The medical term for the condition in younger dogs is Caudal Cervical Spondylomyelopathy.  In this disease, the spinal cord is compressed by increased thickness of the bones in the vertebrae themselves.  Typically, this is towards the base of the neck, and it is slowly progressive.  While low doses of steroids can help control the disease; this type of medical management does not address the underlying cause and the signs often progress in spite of the drugs.  Surgery to remove the compressive bone is often curative but is a complicated procedure and carries some degree of risk.

In older dogs, Wobbler's disease is more aptly termed Disc Associated Wobbler's Syndrome, or DAWS.  In these patients the spinal cord compression is caused by bulging of the intervertebral disc and thickening of other supportive ligaments in the vertebrae at the base of the neck.  Medical management for this condition also makes use of low-dose steroids.  Just like the condition in younger dogs though, medications do not treat the underlying cause and the clinical signs often progress.  Surgical options exist for these pets as well, but have often been plagued with complications.  Particularly, a problem known as the 'Domino Effect'.  We'll discuss this condition and the surgical options in more detail in a later post.

Because both of these conditions occur in the neck and are progressive, dogs can become completely paralyzed if not treated.  Classically, these pets have a 'two-engine' gait where the forelimbs take short and choppy strides and the hindlimbs have a longer, loping gait.  

If you think your pet might have Wobbler's disease, contact your veterinarian.  Oftentimes an MRI is necessary to make the diagnosis, but there are treatment options and help is out there!

This is a video illustrating the gait disturbance we typically see and outlining the story of a dog with Wobbler's Disease that had a disc replacement surgery!  If you're interested in learning more about disc replacement therapy and the Adamo Spinal Disc click here.


What is a Veterinary Neurosurgeon?

There are a few Veterinary Neurologists that only treat conditions requiring medical management, but the vast majority of us now also perform neurosurgery.  In veterinary medicine, there is no such thing as a 'Board-Certified Veterinary Neurosurgeon'.  Which is why some primary care veterinarians and some Veterinary Surgeons perform limited neurosurgical procedures.  
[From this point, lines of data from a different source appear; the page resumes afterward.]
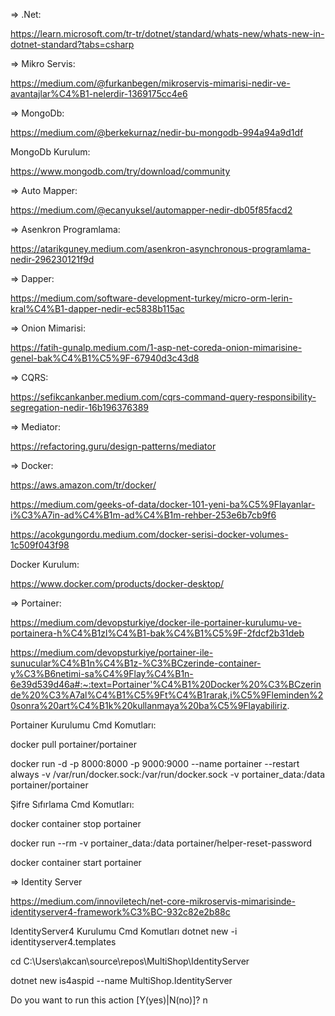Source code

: => .Net: 

https://learn.microsoft.com/tr-tr/dotnet/standard/whats-new/whats-new-in-dotnet-standard?tabs=csharp

=> Mikro Servis: 

https://medium.com/@furkanbegen/mikroservis-mimarisi-nedir-ve-avantajlar%C4%B1-nelerdir-1369175cc4e6

=> MongoDb: 

https://medium.com/@berkekurnaz/nedir-bu-mongodb-994a94a9d1df

MongoDb Kurulum: 

https://www.mongodb.com/try/download/community

=> Auto Mapper: 

https://medium.com/@ecanyuksel/automapper-nedir-db05f85facd2

=> Asenkron Programlama: 

https://atarikguney.medium.com/asenkron-asynchronous-programlama-nedir-296230121f9d

=> Dapper: 

https://medium.com/software-development-turkey/micro-orm-lerin-kral%C4%B1-dapper-nedir-ec5838b115ac

=> Onion Mimarisi: 

https://fatih-gunalp.medium.com/1-asp-net-coreda-onion-mimarisine-genel-bak%C4%B1%C5%9F-67940d3c43d8

=> CQRS: 

https://sefikcankanber.medium.com/cqrs-command-query-responsibility-segregation-nedir-16b196376389

=> Mediator: 

https://refactoring.guru/design-patterns/mediator

=> Docker: 

https://aws.amazon.com/tr/docker/

https://medium.com/geeks-of-data/docker-101-yeni-ba%C5%9Flayanlar-i%C3%A7in-ad%C4%B1m-ad%C4%B1m-rehber-253e6b7cb9f6

https://acokgungordu.medium.com/docker-serisi-docker-volumes-1c509f043f98

Docker Kurulum:

https://www.docker.com/products/docker-desktop/

=> Portainer:

https://medium.com/devopsturkiye/docker-ile-portainer-kurulumu-ve-portainera-h%C4%B1zl%C4%B1-bak%C4%B1%C5%9F-2fdcf2b31deb

https://medium.com/devopsturkiye/portainer-ile-sunucular%C4%B1n%C4%B1z-%C3%BCzerinde-container-y%C3%B6netimi-sa%C4%9Flay%C4%B1n-6e39d539d46a#:~:text=Portainer'%C4%B1%20Docker%20%C3%BCzerinde%20%C3%A7al%C4%B1%C5%9Ft%C4%B1rarak,i%C5%9Fleminden%20sonra%20art%C4%B1k%20kullanmaya%20ba%C5%9Flayabiliriz.

Portainer Kurulumu Cmd Komutları:

docker pull portainer/portainer

docker run -d -p 8000:8000 -p 9000:9000 --name portainer --restart always -v /var/run/docker.sock:/var/run/docker.sock -v portainer_data:/data portainer/portainer

Şifre Sıfırlama Cmd Komutları:

docker container stop portainer

docker run --rm -v portainer_data:/data portainer/helper-reset-password

docker container start portainer

=> Identity Server

https://medium.com/innoviletech/net-core-mikroservis-mimarisinde-identityserver4-framework%C3%BC-932c82e2b88c

IdentityServer4 Kurulumu Cmd Komutları
dotnet new -i identityserver4.templates

cd C:\Users\akcan\source\repos\MultiShop\IdentityServer

dotnet new is4aspid --name MultiShop.IdentityServer

Do you want to run this action [Y(yes)|N(no)]?
n








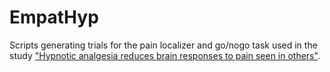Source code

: # EmpatHyp

Scripts generating trials for the pain localizer and go/nogo task used in the study ["Hypnotic analgesia reduces brain responses to pain seen in others"](https://doi.org/10.1038/s41598-017-10310-4). 

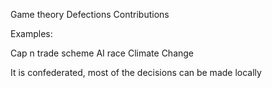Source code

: 

Game theory
Defections
Contributions

Examples:

Cap n trade scheme
AI race
Climate Change


It is confederated, most of the decisions can be made locally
My residency at UC Davis was in Neurology and Neurosurgery and I was part of the charter group to gain the Advanced Training in Veterinary Neurosurgery Certificate.  I am also a member of the Veterinary Neurosurgical Society.  And, most recently, I attended a certification course to be one of a small group of veterinarians, world-wide, that are able to provide disc-replacement surgery for dogs.

So, as you can see, I have a very strong interest in neurosurgery!  I've done all that I can to make sure that LOVN is able to offer the very best cutting-edge neurosurgical techniques.  I've also got the experience and the amazing staff to be able to offer the very best in neurosurgical outcomes.

In fact, we've recently acquired a new device that will enhance our neurosurgical capabilities even farther!  It's called a Cavitronic Ultrasonic Surgical Aspirator (CUSA) and it's awesome!  That's going to be a blog post all on it's own!